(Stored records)
- - - - -

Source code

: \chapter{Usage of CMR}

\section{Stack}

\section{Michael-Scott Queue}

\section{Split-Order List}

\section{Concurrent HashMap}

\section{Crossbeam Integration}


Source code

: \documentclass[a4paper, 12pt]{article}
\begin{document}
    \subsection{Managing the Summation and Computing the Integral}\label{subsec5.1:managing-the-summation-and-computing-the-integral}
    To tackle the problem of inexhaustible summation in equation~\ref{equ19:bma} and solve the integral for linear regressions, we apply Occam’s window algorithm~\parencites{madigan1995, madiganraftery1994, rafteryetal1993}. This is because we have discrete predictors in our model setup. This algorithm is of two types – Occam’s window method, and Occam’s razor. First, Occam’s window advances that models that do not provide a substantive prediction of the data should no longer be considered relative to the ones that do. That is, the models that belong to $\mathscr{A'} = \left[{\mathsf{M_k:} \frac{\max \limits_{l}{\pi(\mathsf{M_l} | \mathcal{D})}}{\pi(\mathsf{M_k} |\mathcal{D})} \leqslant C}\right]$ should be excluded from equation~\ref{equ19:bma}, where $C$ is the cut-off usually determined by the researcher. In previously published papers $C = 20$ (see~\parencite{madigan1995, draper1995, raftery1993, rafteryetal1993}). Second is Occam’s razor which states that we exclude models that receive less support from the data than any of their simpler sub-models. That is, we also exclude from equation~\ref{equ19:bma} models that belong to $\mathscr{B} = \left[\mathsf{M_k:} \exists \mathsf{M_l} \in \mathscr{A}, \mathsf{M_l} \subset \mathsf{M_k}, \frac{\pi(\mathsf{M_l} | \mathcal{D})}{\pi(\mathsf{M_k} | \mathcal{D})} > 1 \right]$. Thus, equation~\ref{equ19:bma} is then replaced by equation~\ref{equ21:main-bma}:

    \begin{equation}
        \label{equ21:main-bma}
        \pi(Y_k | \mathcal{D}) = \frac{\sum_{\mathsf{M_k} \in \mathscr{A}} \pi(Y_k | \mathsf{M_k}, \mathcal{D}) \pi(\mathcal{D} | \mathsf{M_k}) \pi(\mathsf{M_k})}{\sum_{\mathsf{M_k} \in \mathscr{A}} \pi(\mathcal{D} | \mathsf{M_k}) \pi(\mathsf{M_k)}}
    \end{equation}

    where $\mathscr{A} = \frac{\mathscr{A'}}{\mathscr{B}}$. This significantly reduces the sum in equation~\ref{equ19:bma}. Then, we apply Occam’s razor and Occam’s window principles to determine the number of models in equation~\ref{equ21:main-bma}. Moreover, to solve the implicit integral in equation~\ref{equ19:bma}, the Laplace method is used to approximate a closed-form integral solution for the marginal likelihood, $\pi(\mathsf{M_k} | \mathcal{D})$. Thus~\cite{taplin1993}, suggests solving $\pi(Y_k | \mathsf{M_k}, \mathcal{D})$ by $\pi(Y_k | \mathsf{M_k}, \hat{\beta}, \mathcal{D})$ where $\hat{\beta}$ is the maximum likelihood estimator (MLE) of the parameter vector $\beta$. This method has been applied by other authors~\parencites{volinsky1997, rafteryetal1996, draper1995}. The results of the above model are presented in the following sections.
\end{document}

- - - - -

WHAT YOU SHOULD DO: Each line above must be retyped exactly.

SOLUTION FOR THIS PROBLEM:
Source code

: \chapter{Usage of CMR}

\section{Stack}

\section{Michael-Scott Queue}

\section{Split-Order List}

\section{Concurrent HashMap}

\section{Crossbeam Integration}


Source code

: \documentclass[a4paper, 12pt]{article}
\begin{document}
    \subsection{Managing the Summation and Computing the Integral}\label{subsec5.1:managing-the-summation-and-computing-the-integral}
    To tackle the problem of inexhaustible summation in equation~\ref{equ19:bma} and solve the integral for linear regressions, we apply Occam’s window algorithm~\parencites{madigan1995, madiganraftery1994, rafteryetal1993}. This is because we have discrete predictors in our model setup. This algorithm is of two types – Occam’s window method, and Occam’s razor. First, Occam’s window advances that models that do not provide a substantive prediction of the data should no longer be considered relative to the ones that do. That is, the models that belong to $\mathscr{A'} = \left[{\mathsf{M_k:} \frac{\max \limits_{l}{\pi(\mathsf{M_l} | \mathcal{D})}}{\pi(\mathsf{M_k} |\mathcal{D})} \leqslant C}\right]$ should be excluded from equation~\ref{equ19:bma}, where $C$ is the cut-off usually determined by the researcher. In previously published papers $C = 20$ (see~\parencite{madigan1995, draper1995, raftery1993, rafteryetal1993}). Second is Occam’s razor which states that we exclude models that receive less support from the data than any of their simpler sub-models. That is, we also exclude from equation~\ref{equ19:bma} models that belong to $\mathscr{B} = \left[\mathsf{M_k:} \exists \mathsf{M_l} \in \mathscr{A}, \mathsf{M_l} \subset \mathsf{M_k}, \frac{\pi(\mathsf{M_l} | \mathcal{D})}{\pi(\mathsf{M_k} | \mathcal{D})} > 1 \right]$. Thus, equation~\ref{equ19:bma} is then replaced by equation~\ref{equ21:main-bma}:

    \begin{equation}
        \label{equ21:main-bma}
        \pi(Y_k | \mathcal{D}) = \frac{\sum_{\mathsf{M_k} \in \mathscr{A}} \pi(Y_k | \mathsf{M_k}, \mathcal{D}) \pi(\mathcal{D} | \mathsf{M_k}) \pi(\mathsf{M_k})}{\sum_{\mathsf{M_k} \in \mathscr{A}} \pi(\mathcal{D} | \mathsf{M_k}) \pi(\mathsf{M_k)}}
    \end{equation}

    where $\mathscr{A} = \frac{\mathscr{A'}}{\mathscr{B}}$. This significantly reduces the sum in equation~\ref{equ19:bma}. Then, we apply Occam’s razor and Occam’s window principles to determine the number of models in equation~\ref{equ21:main-bma}. Moreover, to solve the implicit integral in equation~\ref{equ19:bma}, the Laplace method is used to approximate a closed-form integral solution for the marginal likelihood, $\pi(\mathsf{M_k} | \mathcal{D})$. Thus~\cite{taplin1993}, suggests solving $\pi(Y_k | \mathsf{M_k}, \mathcal{D})$ by $\pi(Y_k | \mathsf{M_k}, \hat{\beta}, \mathcal{D})$ where $\hat{\beta}$ is the maximum likelihood estimator (MLE) of the parameter vector $\beta$. This method has been applied by other authors~\parencites{volinsky1997, rafteryetal1996, draper1995}. The results of the above model are presented in the following sections.
\end{document}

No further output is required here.